* [Exercise]: Exactly the lines from the one with "### Mathematical Framework" to the end of the entries should appear in your answer, retyped word for word.

[Opening Records to use section]

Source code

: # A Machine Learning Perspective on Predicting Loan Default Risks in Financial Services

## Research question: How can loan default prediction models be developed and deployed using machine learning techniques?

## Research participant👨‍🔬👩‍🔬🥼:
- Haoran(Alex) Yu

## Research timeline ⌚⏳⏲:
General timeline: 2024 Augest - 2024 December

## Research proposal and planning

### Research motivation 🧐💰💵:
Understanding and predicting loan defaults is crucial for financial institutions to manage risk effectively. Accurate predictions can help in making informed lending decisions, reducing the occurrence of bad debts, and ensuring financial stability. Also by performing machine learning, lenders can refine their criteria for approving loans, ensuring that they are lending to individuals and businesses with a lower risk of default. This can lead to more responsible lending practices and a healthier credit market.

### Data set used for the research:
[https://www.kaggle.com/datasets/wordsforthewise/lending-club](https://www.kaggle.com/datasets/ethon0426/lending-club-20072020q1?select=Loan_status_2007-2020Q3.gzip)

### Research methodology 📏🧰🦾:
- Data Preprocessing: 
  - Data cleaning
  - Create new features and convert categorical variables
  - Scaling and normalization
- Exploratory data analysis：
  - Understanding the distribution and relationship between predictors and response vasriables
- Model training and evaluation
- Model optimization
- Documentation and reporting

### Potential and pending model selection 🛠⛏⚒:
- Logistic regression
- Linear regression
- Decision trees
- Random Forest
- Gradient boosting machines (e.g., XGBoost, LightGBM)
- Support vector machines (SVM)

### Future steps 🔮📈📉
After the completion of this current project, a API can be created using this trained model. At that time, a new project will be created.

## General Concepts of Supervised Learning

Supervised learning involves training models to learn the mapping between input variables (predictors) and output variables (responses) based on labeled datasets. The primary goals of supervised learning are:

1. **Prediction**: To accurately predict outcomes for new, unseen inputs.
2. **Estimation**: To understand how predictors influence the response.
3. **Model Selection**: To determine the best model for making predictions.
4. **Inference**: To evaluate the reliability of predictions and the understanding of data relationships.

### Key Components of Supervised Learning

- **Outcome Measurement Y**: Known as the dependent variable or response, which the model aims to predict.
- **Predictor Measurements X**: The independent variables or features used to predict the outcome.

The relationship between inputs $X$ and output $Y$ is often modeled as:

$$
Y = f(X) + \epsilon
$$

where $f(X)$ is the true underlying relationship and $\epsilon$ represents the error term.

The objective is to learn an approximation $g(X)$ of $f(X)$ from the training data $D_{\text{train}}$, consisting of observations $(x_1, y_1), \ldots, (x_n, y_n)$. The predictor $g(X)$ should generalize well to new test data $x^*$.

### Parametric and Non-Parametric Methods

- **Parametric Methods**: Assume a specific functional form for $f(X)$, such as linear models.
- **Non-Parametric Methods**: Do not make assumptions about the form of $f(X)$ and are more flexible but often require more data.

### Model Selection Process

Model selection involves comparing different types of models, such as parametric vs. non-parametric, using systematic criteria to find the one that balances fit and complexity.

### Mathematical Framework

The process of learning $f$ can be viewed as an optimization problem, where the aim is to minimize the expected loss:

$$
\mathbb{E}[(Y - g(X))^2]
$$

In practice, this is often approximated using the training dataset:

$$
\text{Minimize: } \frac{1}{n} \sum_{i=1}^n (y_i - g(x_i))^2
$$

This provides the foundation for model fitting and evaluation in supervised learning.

[Closing Records to use section]

* [Written response]:
### Mathematical Framework

The process of learning $f$ can be viewed as an optimization problem, where the aim is to minimize the expected loss:

$$
\mathbb{E}[(Y - g(X))^2]
$$

In practice, this is often approximated using the training dataset:

$$
\text{Minimize: } \frac{1}{n} \sum_{i=1}^n (y_i - g(x_i))^2
$$

This provides the foundation for model fitting and evaluation in supervised learning.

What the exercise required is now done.